Su informe impresionó al Comité Nacional. Prieto hizo el suyo, en el que afirmó que su destitución de la cartera de Defensa Nacional fue obra, no de la voluntad de Negrín, sino de la de los rusos. La publicidad dada a su informe lo hace fácilmente consultable. Acabado el debate, Prieto en una conversación de pasillos con camaradas hizo, sin querer, un juicio crítico del informe: «Después de pronunciar mi discurso he descansado como se descansa al terminar de…». Infinitivo de un verbo que no se conjuga en público. El juicio de otros camaradas que llegó hasta mí concuerda con el del autor: «Mezquino y áspero».

El ambiente de la reunión fue contrario a las tesis de Prieto, y este, que debió darse cuenta de ello, presentó su dimisión de ejecutivo con carácter irrevocable, rogando que se eviten las apelaciones y las súplicas, ya que su resolución era inmodificable. Lamoneda discurrió una fórmula más y, sin aceptar la dimisión de Prieto, se le autorizó para que no concurriera a las reuniones. Esta confrontación de las posiciones Prieto–Negrín tuvo, en la esfera oficial, una repercusión que no siguió adelante. El lunes, día ocho, a primera hora de la mañana, el Presidente me dio la orden siguiente: «Encárguese personalmente, sin que nadie se entere, de separar los papeles personales de ese archivo. Sólo los personales, y le ruego que el trabajo lo haga usted mismo, sin confiárselo a otra persona, por mucha seguridad que le inspire. Lo más tarde mañana debe tenerlos en su casa». Después me enteré que el Presidente estaba procediendo al mismo trabajo y que, en cambio, sus secretarios tenían orden de buscarle un piso en la ciudad. Crisis. El martes, momentos antes de que se reuniera el Gobierno, vi al Presidente de mejor humor. Antes de terminar el Consejo salió de viaje. Se fue a Balaguer, donde no se nos acababa de lograr una operación militar.

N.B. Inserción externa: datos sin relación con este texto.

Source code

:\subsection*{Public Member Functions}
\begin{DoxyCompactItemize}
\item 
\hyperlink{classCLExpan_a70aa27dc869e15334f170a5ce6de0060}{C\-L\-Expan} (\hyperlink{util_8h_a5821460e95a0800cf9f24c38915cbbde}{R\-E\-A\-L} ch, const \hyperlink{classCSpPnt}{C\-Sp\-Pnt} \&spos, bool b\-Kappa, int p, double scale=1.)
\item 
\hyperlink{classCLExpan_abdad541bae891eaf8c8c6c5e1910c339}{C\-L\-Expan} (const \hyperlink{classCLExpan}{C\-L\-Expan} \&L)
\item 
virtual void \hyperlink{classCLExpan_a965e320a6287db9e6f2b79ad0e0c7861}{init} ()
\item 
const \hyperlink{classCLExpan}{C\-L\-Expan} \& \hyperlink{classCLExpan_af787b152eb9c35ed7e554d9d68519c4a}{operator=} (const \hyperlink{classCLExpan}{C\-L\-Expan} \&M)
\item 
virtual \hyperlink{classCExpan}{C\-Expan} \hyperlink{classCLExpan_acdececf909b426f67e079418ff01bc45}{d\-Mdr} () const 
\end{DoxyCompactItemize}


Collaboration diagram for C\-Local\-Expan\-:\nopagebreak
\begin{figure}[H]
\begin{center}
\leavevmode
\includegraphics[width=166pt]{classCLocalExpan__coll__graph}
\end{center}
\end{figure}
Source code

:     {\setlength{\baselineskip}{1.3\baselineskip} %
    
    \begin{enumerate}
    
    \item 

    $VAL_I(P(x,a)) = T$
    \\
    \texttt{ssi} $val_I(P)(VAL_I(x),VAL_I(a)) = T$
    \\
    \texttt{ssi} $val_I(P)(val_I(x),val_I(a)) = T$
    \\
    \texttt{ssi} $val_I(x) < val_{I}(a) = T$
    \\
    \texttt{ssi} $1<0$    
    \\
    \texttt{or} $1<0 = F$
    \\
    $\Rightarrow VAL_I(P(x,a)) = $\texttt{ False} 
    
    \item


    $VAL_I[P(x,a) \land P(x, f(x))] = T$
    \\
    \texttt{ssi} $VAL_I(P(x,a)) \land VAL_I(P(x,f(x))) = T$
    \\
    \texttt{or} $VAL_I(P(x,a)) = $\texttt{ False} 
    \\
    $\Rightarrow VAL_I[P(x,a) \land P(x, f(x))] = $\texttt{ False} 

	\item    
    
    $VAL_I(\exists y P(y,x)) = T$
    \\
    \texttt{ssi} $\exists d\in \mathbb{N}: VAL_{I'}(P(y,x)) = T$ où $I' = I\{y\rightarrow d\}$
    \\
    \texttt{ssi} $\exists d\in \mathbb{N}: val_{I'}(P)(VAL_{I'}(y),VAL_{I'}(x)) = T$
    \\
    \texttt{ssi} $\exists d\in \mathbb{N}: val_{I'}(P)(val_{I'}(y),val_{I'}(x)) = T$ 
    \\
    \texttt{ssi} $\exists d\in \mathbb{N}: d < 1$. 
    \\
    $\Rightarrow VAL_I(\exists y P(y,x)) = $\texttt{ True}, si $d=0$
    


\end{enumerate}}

Finalmente, Prieto y Negrín tienen un contacto. Se ven en Camprodón. El ex ministro de Defensa ha aceptado representar a España como embajador extraordinario en el acto de la toma de posesión del nuevo presidente de la República de Chile. Es una excursión política que Prieto se propone utilizar para ver las posibilidades que existen de interesar a los gobiernos de los países americanos en una acción mediadora que ponga término a la guerra española. Al final de la entrevista, Negrín pide un abrazo a Prieto y este, afligido por el destino de Negrín, se lo da. De la excursión van llegando cables de recepciones entusiastas, de actos populares en que la oratoria de Prieto pone a delirar a los obreros americanos, de cuya ayuda moral y material se benefició en larga medida nuestra causa. Los mensajes del embajador extraordinario no tienen mejor lector que Vayo. Siempre que encuentra oportunidad me los subraya con las palabras más cordiales: «Estaba seguro de que el viaje de Prieto constituiría un éxito clamoroso. Tenga la seguridad de que nos reportará beneficios inmensos». Álvarez del Vayo gozaba recordando que la iniciativa de enviar a Prieto a Chile había sido suya. Su fácil capacidad para el entusiasmo le llevaba hasta construir castillos en el aire. Personalmente le oía con gusto, pero sin dejarme contagiar por sus esperanzas. El escepticismo estaba bastante justificado y ya era mucho poder hacer cara y tener a raya a la desesperación. Barcelona vivía, por aquellos días, bajo el terror de los aviones enemigos. Militarmente íbamos mal. El cable de Prieto no nos compensaba. Leído y olvidado. En plena excursión, ahora de regreso a Europa, Prieto pudo explicarse nuestra indiferencia por sus noticias. Teníamos de sobra con preocupamos de nuestras pobres vidas, en cuya persecución avanzaba el adversario… La polémica de estos dos hombres, llamada a continuar, había de tener por fondo lo irreparable: la derrota.